Do you recall a time when you were diving in clear water during the day and could have used a dive light to peer into crevices and caves to see what was lurking in the dark? Or maybe you wanted to get your buddy’s attention and were not carrying a traditional tank banger. Tapping the shaft of the dive light on your tank would do the trick.
A dive light is an essential piece of equipment scuba divers should take advantage of on every dive. Whether diving in murky water, clear, day, or night, a dive light brings back color to a blue world. If you already own a dive light, consider using it regularly if you don’t already do so. If you have yet to invest in a dive light, we are now going to look at some of the qualities to look for in making this important investment.

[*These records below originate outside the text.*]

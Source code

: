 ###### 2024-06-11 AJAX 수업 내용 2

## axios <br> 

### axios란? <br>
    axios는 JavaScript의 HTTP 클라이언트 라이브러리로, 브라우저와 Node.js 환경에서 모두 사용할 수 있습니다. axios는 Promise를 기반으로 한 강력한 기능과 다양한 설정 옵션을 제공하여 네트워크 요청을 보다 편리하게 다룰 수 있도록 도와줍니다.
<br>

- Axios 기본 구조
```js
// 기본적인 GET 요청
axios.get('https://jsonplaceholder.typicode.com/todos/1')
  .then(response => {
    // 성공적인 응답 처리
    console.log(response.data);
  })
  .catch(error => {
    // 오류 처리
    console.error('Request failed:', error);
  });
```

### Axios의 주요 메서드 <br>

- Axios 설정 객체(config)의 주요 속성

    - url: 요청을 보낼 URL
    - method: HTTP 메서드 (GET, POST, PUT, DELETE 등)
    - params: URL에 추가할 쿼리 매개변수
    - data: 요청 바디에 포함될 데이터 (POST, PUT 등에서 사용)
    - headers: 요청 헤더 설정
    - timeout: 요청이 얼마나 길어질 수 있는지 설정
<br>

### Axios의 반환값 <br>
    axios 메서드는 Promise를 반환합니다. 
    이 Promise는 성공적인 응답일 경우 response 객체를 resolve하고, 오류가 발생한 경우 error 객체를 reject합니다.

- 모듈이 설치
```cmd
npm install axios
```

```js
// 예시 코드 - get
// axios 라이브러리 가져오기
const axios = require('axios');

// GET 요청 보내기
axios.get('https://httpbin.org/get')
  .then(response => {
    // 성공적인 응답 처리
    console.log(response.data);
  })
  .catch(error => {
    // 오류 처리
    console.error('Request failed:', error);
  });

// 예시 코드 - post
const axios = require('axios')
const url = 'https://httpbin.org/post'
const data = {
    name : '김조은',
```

First lets talk about types of lights.
Conventional lights are the most basic and inexpensive but they use a lot of power. The cost of batteries in the long run may not be worth it. These lights use bulbs that emit a yellowish color and do break if bumped around. Thankfully they are cheap and easy to replace. Conventional lights are best suited for use as backup lights these days since there are so many other options on the market.
High Intensity Discharge lights (or HID lights) are the best and most expensive on the market right now. They burn bright and white. The bulbs do break and some are more challenging to replace but these lights aren’t battery hogs like conventional lights, so you can save money in the long run.
LED lights: These are my personal favorite for a primary light. They are cheaper than HID lights, more durable, and use a fraction of the battery power. That being said, not all LED’s are the same. Some give off different hues of light and it can be tough to find one that casts a large enough beam.
What to consider before buying a dive light:
Your primary light should have a large, bright beam. When it comes to size, bigger is not always better.
Your backup light should be smaller, something you can clip on to your BCD or tuck into a pocket. It is just as important as your primary so look for a durable light; it’s likely to get tossed around a bit.
Battery life is crucial. Especially when diving at night. A good rule of thumb is to plan for enough battery power for twice the amount of your planned dive time.
Another quality to not look over is durability. A light that can handle some abuse is best. It can help put your mind at rest.
Grip style is a preference. There are three common styles: torch grip, pistol grip, and the Goodman handle. Choose the best one for you!
I hope these tips help you when deciding to purchase a new dive light!